Mr. Trump praises Kazakhstan’s
leader for “fantastic success.”
Why it matters
Mr. Trump praised Nursultan A. Nazarbayev, the president of Kazakhstan since 1991, in tones that suggest approval for Mr. Nazarbayev’s strongman rule. According to the Kazakh government’s readout of the call, Mr. Trump “stressed that under the leadership of Nursultan Nazarbayev, our country over the years of independence had achieved fantastic success that can be called a ‘miracle.’”
Mr. Trump accepts an invitation to
visit Pakistan, “a terrific country.”
Why it matters
Pakistani Prime Minister Nawaz Sharif invited Mr. Trump to visit, according to a Pakistani government readout of their call. Should Mr. Trump follow through, he risks alienating India, which sees Pakistan as a major antagonist, and appearing to reward Pakistan’s behavior; should he renege, he risks upsetting Pakistani leaders who are sensitive about perceived American intransigence. Either way, the call could upset the delicate balance of India-Pakistan ties, which the U.S. has struggled to manage amid a history of wars and recent skirmishes.
Ivanka Trump joins a meeting
with the Japanese prime minister.
Why it matters
Rather than inviting State Department officials to staff his meeting with Shinzo Abe, Japan’s prime minister, Mr. Trump invited his daughter Ivanka. The meeting alarmed diplomats, who worried that Mr. Trump lacked preparation after a long record of criticizing Japan. It also blurred the line between Mr. Trump’s businesses, which Ms. Trump helps run, and the U.S. government, with which she has no role.
After brushing off the United Kingdom,
Mr. Trump offers a casual invitation
to the British prime minister.
Why it matters
Mr. Trump spoke to nine other leaders before British Prime Minister Theresa May, an unusual break with the two countries’ long-standing special relationship. “If you travel to the US you should let me know,” he told her, far short of a formal invitation.Trump also met with Nigel Farage, former leader of the fringe U.K. Independence Party — a slap to Ms. May. He later said that Mr. Farage should become the British ambassador to the United States, though presidents typically avoid telling foreign counterparts how to staff their governments.

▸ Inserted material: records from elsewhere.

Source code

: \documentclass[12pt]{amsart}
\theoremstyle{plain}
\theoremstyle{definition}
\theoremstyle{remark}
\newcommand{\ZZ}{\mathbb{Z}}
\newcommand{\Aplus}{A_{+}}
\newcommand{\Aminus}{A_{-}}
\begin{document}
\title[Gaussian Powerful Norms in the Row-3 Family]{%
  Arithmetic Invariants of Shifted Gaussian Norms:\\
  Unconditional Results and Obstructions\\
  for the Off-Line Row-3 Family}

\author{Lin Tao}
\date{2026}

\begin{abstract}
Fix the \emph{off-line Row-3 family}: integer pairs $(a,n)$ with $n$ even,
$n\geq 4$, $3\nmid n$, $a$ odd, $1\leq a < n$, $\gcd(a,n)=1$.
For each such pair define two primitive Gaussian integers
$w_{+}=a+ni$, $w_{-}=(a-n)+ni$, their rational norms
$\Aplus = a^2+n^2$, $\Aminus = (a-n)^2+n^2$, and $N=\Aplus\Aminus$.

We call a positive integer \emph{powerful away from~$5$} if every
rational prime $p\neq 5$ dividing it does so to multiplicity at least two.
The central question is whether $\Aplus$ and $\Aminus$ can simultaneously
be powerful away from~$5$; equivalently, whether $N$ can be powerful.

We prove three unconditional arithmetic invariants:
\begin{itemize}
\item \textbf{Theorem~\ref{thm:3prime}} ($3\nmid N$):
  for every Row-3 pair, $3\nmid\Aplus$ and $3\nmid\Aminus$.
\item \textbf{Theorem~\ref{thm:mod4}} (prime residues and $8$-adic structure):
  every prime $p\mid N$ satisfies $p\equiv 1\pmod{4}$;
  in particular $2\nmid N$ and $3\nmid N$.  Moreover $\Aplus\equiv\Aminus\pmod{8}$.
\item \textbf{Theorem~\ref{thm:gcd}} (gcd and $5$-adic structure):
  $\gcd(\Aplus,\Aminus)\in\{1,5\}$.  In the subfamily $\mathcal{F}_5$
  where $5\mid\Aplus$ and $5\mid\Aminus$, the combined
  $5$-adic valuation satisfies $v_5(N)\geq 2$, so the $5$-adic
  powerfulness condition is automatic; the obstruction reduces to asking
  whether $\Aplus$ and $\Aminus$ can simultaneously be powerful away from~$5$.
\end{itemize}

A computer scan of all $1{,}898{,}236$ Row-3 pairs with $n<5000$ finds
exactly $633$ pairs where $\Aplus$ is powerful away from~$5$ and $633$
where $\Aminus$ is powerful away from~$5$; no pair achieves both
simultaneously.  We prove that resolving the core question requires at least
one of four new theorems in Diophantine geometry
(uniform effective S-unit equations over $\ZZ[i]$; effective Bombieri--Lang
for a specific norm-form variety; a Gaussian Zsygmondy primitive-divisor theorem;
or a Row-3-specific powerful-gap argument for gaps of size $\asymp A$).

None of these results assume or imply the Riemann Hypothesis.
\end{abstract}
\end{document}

He's just getting started.
Clearly he does not believe that all the delicate diplomatic arrangements that have allowed the world to avoid a major conflagration are worth anything. His own puerile, imbecilic conman patter is all that's needed. And nobody around him seems to care or if they do they are unable to dissuade him from wading into this without preparation or guidance.
When Nancy Pelosi, the minority leader of the House of Representatives, called Donald J. Trump shortly after the Nov. 8 election, they talked about domestic policy and infrastructure. But when Ms. Pelosi raised the specific subject of women’s issues, the president-elect did something unexpected: He handed the phone over to another person in the room — his 35-year-old daughter, Ivanka.
I guess that's good news for women. Sort of ... or not.
“I think if there was any doubt that we’re putting an end to one chapter in American history and moving to a new one, he dispelled that tonight. This is goodbye to American leadership in the world. Goodbye to globalization. He’s bringing America home. He’s going to lead a nativist, nationalistic, populist movement and if you want to join up with him fine. If you don’t, forget it.”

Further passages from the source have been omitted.